それぞれの家族が、それぞれの思いでこの志賀郷に移り住み、豊かな里山の自然と集落に流れる穏やかな時間の中で生きることを決意して移住して来ました。
自然に向かい合う暮しは、家族ぐるみの暮らしです。季節ごとの農作業は、家族みんなでの大仕事です。そして、それは家族の中だけにとどまらず、家族と家族がまるごとでつながる暮らしなのです。
これまで都会で暮らしてきた私たちにとってすべてが新鮮な暮らし方でした。
大きな自然に包まれた世界は、小さな人間に「互いに助け合い、互いに分け合う暮らし方の知恵」を育ててくれます。
元来人間が生きるために必要な肉や魚や野菜なども、食べる以上には必要のないものです。多く収穫できても自分ですべて食べることはできません。
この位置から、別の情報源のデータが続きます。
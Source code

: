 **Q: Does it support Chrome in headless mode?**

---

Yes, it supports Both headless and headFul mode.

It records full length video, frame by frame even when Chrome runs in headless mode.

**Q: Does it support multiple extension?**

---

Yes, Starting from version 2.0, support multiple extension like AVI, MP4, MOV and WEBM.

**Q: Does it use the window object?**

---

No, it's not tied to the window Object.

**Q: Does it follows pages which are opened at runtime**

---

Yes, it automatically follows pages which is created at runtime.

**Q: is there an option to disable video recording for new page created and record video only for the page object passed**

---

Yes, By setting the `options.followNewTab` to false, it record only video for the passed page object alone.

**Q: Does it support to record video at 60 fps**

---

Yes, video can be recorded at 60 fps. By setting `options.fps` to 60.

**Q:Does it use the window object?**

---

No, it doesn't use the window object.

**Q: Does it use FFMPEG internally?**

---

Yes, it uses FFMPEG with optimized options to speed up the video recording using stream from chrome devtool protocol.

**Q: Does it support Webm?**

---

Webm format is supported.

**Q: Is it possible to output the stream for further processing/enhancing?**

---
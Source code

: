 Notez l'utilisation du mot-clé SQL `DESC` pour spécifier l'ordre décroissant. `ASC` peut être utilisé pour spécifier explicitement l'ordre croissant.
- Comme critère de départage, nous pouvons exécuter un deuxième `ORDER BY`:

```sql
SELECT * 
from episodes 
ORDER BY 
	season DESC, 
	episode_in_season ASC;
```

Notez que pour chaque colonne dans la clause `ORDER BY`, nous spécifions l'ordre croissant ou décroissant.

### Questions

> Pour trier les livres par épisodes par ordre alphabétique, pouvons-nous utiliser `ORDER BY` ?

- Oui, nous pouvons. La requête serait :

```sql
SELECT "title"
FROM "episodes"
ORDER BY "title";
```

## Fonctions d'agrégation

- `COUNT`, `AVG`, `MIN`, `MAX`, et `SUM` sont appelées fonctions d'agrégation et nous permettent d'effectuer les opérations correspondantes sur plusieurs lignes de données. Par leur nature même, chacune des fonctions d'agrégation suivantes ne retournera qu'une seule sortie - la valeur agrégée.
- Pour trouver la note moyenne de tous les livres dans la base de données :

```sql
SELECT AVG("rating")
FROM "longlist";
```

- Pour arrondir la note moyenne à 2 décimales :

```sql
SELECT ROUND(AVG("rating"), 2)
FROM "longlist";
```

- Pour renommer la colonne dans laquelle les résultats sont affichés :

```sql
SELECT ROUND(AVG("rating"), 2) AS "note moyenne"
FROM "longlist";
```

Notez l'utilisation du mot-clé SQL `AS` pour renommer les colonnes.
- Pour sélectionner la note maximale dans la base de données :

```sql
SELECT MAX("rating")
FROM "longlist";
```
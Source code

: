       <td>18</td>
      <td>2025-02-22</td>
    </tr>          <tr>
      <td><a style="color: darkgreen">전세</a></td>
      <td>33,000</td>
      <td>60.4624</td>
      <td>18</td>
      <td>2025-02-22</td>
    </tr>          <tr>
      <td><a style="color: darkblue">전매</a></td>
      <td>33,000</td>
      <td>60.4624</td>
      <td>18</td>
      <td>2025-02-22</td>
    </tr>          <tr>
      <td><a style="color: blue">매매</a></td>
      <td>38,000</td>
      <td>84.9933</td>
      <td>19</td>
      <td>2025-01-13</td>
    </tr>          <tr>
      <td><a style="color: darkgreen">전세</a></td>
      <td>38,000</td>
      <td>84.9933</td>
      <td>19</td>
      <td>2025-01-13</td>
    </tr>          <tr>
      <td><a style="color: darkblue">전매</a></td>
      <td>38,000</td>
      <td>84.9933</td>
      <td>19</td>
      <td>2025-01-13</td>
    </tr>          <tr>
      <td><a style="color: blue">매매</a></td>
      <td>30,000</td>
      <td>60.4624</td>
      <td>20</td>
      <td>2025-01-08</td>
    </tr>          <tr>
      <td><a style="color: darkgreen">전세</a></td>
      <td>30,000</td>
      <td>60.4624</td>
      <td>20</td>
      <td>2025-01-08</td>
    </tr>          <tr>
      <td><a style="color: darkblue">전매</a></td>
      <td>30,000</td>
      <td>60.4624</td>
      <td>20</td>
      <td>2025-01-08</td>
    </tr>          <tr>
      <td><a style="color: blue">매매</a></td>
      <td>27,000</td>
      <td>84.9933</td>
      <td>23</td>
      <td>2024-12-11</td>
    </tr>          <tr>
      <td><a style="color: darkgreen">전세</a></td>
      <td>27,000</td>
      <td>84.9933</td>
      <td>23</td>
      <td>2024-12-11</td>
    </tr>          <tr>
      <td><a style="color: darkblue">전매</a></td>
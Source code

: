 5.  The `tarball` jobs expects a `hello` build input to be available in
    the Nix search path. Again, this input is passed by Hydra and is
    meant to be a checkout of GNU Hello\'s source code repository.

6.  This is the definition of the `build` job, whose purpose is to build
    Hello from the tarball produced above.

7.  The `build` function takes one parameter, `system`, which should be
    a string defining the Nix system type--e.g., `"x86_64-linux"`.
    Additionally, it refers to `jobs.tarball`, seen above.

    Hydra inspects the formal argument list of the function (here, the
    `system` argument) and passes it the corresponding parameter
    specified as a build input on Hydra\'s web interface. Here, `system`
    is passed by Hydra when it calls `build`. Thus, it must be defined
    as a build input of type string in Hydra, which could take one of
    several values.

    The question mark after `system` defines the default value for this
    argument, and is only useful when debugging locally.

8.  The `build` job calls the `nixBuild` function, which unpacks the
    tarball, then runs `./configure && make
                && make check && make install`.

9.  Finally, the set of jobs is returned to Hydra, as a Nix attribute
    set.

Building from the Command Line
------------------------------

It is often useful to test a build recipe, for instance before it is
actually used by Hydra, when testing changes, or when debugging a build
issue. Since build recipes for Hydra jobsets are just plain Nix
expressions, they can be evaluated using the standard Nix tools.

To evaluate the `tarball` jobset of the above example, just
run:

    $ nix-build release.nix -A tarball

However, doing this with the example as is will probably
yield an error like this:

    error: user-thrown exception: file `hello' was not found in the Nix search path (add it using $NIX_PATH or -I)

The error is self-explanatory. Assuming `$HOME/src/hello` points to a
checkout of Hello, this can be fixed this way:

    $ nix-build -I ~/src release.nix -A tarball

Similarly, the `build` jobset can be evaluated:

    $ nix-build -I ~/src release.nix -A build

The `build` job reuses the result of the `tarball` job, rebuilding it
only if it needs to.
残ったものは腐ってしまうばかりで、頑張って保存食にしてもたかが知れているのです。頑張って働いて手に入れた食料は、食べてもらってこその値打ちがあるのです。
昔から、人間は、分け合って、支えあって暮らしてきたのだと、自然は教えてくれます。価値を貨幣が媒介するようになり、自分の収穫をすべて自分のものとして蓄えることができるようになり、豊かに便利になった反面、失ったものはたくさんあるように思います。
ほとんどすべての価値を貨幣で代替できる社会は大きな格差を作り上げ、貨幣のために安全を犠牲にした食品が生まれたり、貨幣のために差別的な雇用形態を生みました。
私たちの暮らしには、都市部での暮らしの「快適さ」は無くても、その陰で都市部の生活で失ってしまった「生活の優しさや健全さ」があります。原発による発電や人を使い捨てる派遣雇用など、いくら儲かってもそれはしてはいけないことも沢山あるはずです。
今しぼりは、こんな私たちが私たち自身の生活をより確かなものとして築きながら、多様化する現代社会に私たちの「経験や思い」をなにかしら発信できればと立ち上げた会社です。
商品として当面提供するものは、
・誰でも簡単に昔ながらの醤油づくりに取り組める
「育てる醤油」
・自分自身で搾り出し、一番搾りの醤油を楽しめる
「今しぼり醤油」
・搾った後の、醤油たっぷりの材料まるままの調味料
「食べる醤油」
・私たちからの暮らしの提案ともつながる
「ワークショップ」や「イベント」です。
私たちは、私たちの考えや商品に共感していただける皆さんを「今しぼり会員」として迎え入れて、顔の見えるお付き合いをしながら、この事業を進めてゆきたいと考えています。